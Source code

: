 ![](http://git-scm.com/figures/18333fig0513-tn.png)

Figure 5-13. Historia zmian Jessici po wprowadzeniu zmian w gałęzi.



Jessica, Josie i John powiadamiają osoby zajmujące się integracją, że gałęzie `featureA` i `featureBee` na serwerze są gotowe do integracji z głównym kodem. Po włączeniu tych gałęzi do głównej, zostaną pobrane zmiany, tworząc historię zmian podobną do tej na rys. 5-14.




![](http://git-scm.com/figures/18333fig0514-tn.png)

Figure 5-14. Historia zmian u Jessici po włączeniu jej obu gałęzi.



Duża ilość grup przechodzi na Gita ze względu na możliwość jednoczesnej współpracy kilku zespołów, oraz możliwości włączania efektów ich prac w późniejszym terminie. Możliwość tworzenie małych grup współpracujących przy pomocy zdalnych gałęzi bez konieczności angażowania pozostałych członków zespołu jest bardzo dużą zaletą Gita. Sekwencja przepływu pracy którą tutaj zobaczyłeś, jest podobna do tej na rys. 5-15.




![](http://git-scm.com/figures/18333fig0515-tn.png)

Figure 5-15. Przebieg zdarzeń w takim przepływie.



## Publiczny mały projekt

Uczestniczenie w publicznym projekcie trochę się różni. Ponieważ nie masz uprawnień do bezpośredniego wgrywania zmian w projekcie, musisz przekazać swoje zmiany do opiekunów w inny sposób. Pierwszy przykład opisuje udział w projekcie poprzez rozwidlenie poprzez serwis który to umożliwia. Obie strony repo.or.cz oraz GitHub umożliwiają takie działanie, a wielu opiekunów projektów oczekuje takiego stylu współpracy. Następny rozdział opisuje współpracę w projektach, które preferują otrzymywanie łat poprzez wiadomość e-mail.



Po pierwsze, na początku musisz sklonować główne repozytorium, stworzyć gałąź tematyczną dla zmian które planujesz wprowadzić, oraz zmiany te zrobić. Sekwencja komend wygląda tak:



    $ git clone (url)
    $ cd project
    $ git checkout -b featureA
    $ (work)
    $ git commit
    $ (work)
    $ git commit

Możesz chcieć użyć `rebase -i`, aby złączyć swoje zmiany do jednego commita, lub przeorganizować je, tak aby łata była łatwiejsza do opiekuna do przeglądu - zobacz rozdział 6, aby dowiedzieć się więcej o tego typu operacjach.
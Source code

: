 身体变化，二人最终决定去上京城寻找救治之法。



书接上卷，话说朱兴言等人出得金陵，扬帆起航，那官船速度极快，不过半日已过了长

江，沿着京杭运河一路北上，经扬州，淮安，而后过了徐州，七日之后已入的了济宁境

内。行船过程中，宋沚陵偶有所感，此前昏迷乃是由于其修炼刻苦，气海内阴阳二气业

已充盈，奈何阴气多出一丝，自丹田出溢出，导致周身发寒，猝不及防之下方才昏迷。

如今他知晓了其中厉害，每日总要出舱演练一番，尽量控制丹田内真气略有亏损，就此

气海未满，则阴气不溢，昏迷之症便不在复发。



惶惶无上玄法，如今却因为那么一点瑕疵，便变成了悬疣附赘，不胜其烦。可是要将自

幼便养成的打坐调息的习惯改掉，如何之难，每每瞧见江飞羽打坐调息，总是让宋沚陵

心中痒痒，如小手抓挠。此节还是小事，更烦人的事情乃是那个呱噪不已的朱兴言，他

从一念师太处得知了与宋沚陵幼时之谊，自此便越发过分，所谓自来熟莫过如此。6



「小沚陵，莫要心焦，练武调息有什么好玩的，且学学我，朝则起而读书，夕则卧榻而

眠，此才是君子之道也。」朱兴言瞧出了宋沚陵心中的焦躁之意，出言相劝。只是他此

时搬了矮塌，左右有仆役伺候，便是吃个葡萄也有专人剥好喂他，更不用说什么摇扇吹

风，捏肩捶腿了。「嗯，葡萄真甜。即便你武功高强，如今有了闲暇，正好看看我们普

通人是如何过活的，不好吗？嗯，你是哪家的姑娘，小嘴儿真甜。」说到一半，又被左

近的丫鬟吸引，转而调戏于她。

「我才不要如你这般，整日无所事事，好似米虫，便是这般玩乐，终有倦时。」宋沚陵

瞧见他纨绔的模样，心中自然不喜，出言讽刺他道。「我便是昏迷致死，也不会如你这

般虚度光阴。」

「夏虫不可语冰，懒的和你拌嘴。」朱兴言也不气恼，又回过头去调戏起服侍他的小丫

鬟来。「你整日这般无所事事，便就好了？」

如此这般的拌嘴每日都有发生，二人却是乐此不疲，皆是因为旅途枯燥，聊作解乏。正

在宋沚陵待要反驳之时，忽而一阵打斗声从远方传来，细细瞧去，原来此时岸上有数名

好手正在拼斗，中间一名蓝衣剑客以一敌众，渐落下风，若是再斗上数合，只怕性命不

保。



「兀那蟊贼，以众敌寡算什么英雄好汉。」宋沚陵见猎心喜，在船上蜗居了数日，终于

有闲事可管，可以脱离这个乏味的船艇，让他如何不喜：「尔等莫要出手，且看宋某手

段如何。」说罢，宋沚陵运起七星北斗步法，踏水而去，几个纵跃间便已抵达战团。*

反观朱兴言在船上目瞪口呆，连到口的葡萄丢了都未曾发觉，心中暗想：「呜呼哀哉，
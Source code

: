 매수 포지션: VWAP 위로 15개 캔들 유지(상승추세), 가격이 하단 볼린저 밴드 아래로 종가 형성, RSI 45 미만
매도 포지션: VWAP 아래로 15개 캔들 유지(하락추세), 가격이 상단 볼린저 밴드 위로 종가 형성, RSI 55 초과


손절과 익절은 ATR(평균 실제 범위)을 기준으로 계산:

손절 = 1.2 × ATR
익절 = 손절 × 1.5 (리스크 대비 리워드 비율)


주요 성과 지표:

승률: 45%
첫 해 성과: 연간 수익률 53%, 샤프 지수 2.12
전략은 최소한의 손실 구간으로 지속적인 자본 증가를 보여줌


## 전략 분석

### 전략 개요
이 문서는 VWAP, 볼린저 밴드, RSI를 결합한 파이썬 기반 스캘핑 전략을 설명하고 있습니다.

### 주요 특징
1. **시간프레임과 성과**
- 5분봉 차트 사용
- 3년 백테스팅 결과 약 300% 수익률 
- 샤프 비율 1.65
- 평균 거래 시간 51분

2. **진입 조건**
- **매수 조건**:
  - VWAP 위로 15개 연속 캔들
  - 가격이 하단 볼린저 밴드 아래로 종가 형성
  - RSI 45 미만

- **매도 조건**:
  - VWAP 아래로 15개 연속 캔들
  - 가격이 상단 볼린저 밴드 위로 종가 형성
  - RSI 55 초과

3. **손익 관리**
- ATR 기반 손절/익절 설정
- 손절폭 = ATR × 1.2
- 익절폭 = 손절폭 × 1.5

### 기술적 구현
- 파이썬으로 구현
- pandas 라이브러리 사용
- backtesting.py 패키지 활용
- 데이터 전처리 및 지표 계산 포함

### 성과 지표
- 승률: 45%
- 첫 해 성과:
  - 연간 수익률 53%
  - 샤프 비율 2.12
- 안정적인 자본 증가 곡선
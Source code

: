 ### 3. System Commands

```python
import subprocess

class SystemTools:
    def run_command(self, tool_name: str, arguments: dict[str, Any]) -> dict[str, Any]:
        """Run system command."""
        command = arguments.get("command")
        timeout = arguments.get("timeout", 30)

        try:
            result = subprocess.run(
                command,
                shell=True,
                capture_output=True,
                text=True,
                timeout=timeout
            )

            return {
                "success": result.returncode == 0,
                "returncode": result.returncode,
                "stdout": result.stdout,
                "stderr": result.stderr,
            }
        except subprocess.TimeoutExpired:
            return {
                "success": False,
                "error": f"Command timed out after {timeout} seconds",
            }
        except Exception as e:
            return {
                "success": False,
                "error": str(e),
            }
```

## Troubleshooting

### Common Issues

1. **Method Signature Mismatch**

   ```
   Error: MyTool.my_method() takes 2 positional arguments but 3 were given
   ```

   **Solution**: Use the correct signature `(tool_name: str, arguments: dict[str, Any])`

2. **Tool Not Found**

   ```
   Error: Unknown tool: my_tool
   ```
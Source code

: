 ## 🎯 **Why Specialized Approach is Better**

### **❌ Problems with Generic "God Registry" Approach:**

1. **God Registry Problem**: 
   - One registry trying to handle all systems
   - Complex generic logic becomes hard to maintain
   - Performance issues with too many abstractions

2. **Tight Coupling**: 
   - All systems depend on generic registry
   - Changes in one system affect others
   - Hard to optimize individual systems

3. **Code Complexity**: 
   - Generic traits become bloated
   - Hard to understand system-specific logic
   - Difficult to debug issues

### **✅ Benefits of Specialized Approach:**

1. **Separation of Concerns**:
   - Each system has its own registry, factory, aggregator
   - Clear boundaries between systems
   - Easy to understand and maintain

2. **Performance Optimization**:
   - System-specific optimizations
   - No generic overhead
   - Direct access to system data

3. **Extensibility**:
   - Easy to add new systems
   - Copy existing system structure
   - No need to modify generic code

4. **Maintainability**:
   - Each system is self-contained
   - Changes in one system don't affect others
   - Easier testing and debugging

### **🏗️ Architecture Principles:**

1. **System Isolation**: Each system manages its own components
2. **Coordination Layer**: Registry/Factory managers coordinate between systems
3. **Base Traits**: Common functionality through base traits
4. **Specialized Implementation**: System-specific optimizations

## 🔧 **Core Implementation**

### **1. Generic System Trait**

============

## ACTIVITY
Only the lines from the first line of the material above through the line that contains "Figure 5-13. Historia" should be quoted, each one exactly.

## RESPONSE TO THE EXERCISE
Source code

: ![](http://git-scm.com/figures/18333fig0513-tn.png)

Figure 5-13. Historia zmian Jessici po wprowadzeniu zmian w gałęzi.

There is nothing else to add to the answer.